_Required action:_
In the listing below, count the lines with "encrypted" and report only the figure.
== Records to use
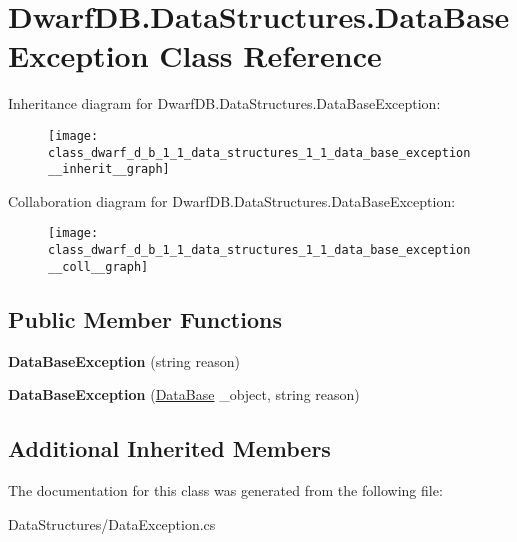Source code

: \hypertarget{class_dwarf_d_b_1_1_data_structures_1_1_data_base_exception}{\section{Dwarf\+D\+B.\+Data\+Structures.\+Data\+Base\+Exception Class Reference}
\label{class_dwarf_d_b_1_1_data_structures_1_1_data_base_exception}
}


Inheritance diagram for Dwarf\+D\+B.\+Data\+Structures.\+Data\+Base\+Exception\+:
\nopagebreak
\begin{figure}[H]
\begin{center}
\leavevmode
\texttt{[image: class\_dwarf\_d\_b\_1\_1\_data\_structures\_1\_1\_data\_base\_exception\_\_inherit\_\_graph]}
\end{center}
\end{figure}


Collaboration diagram for Dwarf\+D\+B.\+Data\+Structures.\+Data\+Base\+Exception\+:
\nopagebreak
\begin{figure}[H]
\begin{center}
\leavevmode
\texttt{[image: class\_dwarf\_d\_b\_1\_1\_data\_structures\_1\_1\_data\_base\_exception\_\_coll\_\_graph]}
\end{center}
\end{figure}
\subsection*{Public Member Functions}
\begin{DoxyCompactItemize}
\item 
\hypertarget{class_dwarf_d_b_1_1_data_structures_1_1_data_base_exception_ac31189f613083b06927c5b7b62a5415a}{{\bfseries Data\+Base\+Exception} (string reason)}\label{class_dwarf_d_b_1_1_data_structures_1_1_data_base_exception_ac31189f613083b06927c5b7b62a5415a}

\item 
\hypertarget{class_dwarf_d_b_1_1_data_structures_1_1_data_base_exception_a92e1a400cd2702fd38385c374478981e}{{\bfseries Data\+Base\+Exception} (\hyperlink{class_dwarf_d_b_1_1_data_structures_1_1_data_base}{Data\+Base} \+\_\+object, string reason)}\label{class_dwarf_d_b_1_1_data_structures_1_1_data_base_exception_a92e1a400cd2702fd38385c374478981e}

\end{DoxyCompactItemize}
\subsection*{Additional Inherited Members}


The documentation for this class was generated from the following file\+:\begin{DoxyCompactItemize}
\item 
Data\+Structures/Data\+Exception.\+cs\end{DoxyCompactItemize}
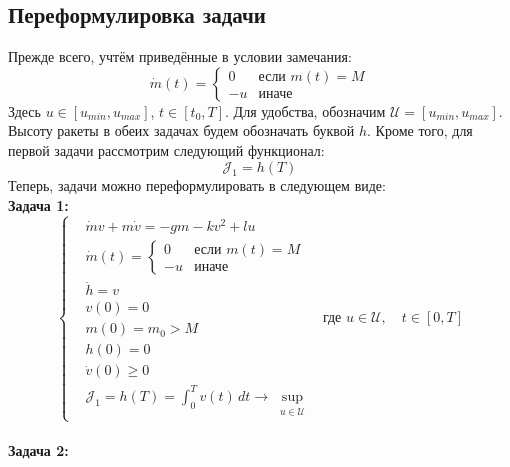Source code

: \documentclass[11pt, oneside, final]{article}
\theoremstyle{break}
\numberwithin{equation}{section}
\theoremstyle{plain}
\theoremstyle{definition}
\begin{document}
    \subsection{Переформулировка задачи}
    \label{sub:new}
    Прежде всего, учтём приведённые в условии замечания:
    \begin{equation}
        \dot m(t) = \begin{cases} 0& \text{если $m(t) = M$} \\ 
                                 -u& \text{иначе}
                     \end{cases}
    \end{equation}
    Здесь \(u \in [u_{min}, u_{max}]\), \(t \in [t_0, T]\).
    Для удобства, обозначим \(\mathcal{U} = [u_{min}, u_{max}] \).
    Высоту ракеты в обеих задачах будем обозначать буквой \(h\).
    Кроме того, для первой задачи рассмотрим следующий функционал:
    \[
        \mathcal{J}_1 = h(T)
    \]
    Теперь, задачи можно переформулировать в следующем виде: \\
    \textbf{Задача 1:}
    \begin{equation}
        \label{eq:task1}
        \left\{
        \begin{aligned}
            &\dot mv + m \dot v = -gm - kv^2 + lu \\
            &\dot m(t) = \begin{cases} 0& \text{если $m(t) = M$} \\ 
                                 -u& \text{иначе}
                     \end{cases} \\
            &\dot h = v\\
            &v(0) = 0 \\
            &m(0) = m_0 > M \\
            &h(0) = 0 \\
            &\dot v(0) \geqslant 0 \\
            &\mathcal{J}_1 = h(T) = \int_0^T{v(t) \, dt} \rightarrow \sup_{\substack{u \in \mathcal{U}}}
        \end{aligned}
        \right.
        \text{ где }u \in \mathcal{U},\quad t \in [0, T]
    \end{equation}
    \\
    \textbf{Задача 2:}
\end{document}
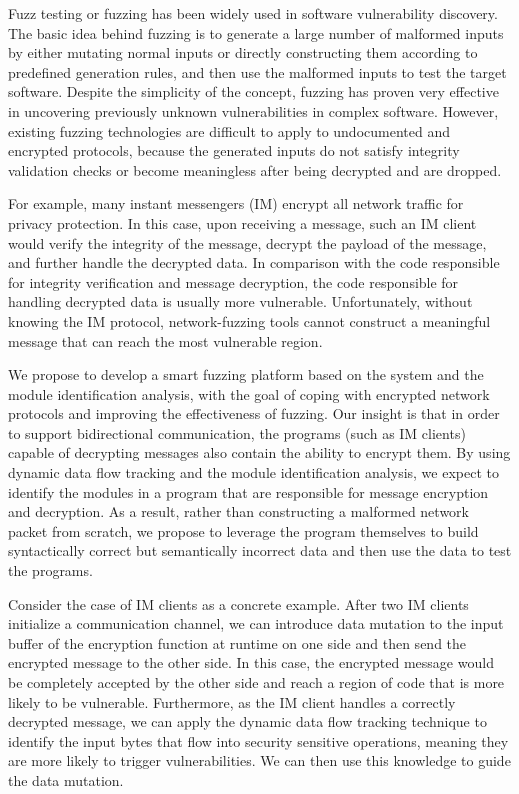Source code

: Fuzz testing or fuzzing has been widely used in software vulnerability
discovery. The basic idea behind fuzzing is to generate a large number
of malformed inputs by either mutating normal inputs or directly
constructing them according to predefined generation rules, and then use
the malformed inputs to test the target software. Despite the simplicity of
the concept, fuzzing has proven very effective in uncovering previously
unknown vulnerabilities in complex software. However, existing fuzzing
technologies are difficult to apply to undocumented and encrypted protocols,
because the generated inputs do not satisfy integrity validation checks or
become meaningless after being decrypted and are dropped.

For example, many instant messengers (IM) encrypt all network
traffic for privacy protection. In this case, upon receiving a message,
such an IM client would verify the integrity of the message, decrypt the
payload of the message, and further handle the decrypted data.  In
comparison with the code responsible for integrity verification and
message decryption, the code responsible for handling decrypted data is
usually more vulnerable. Unfortunately, without knowing the IM protocol,
network-fuzzing tools cannot construct a meaningful message that can
reach the most vulnerable region.

We propose to develop a smart fuzzing platform based on the
\dynamicsys system and the module identification analysis, with the goal
of coping with encrypted network protocols and improving the effectiveness
of fuzzing.  Our insight is that in order to support
bidirectional communication, the programs (such as IM clients) capable
of decrypting messages also contain the ability to encrypt them.
By using dynamic data flow tracking and the module identification
analysis, we expect to identify the modules in a program that are
responsible for message encryption and decryption. As a result, rather
than constructing a malformed network packet from scratch, we
propose to leverage the program themselves to build syntactically
correct but semantically incorrect data and then use the data to test
the programs.

Consider the case of IM clients as a concrete example.  After two IM clients
initialize a communication channel, we can introduce data mutation to the
input buffer of the encryption function at runtime on one side and then send
the encrypted message to the other side. In this case, the encrypted message
would be completely accepted by the other side and reach a region of code that
is more likely to be vulnerable.  Furthermore, as the IM client handles a
correctly decrypted message, we can apply the dynamic data flow tracking
technique to identify the input bytes that flow into security sensitive
operations, meaning they are more likely to trigger vulnerabilities.  We can
then use this knowledge to guide the data mutation.
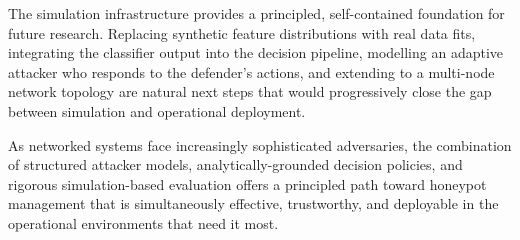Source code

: The simulation infrastructure provides a principled, self-contained
foundation for future research.
Replacing synthetic feature distributions with real data fits, integrating
the classifier output into the decision pipeline, modelling an adaptive
attacker who responds to the defender's actions, and extending to a multi-node
network topology are natural next steps that would progressively close the gap
between simulation and operational deployment.

As networked systems face increasingly sophisticated adversaries, the
combination of structured attacker models, analytically-grounded decision
policies, and rigorous simulation-based evaluation offers a principled path
toward honeypot management that is simultaneously effective, trustworthy,
and deployable in the operational environments that need it most.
====
_Task answer:_
3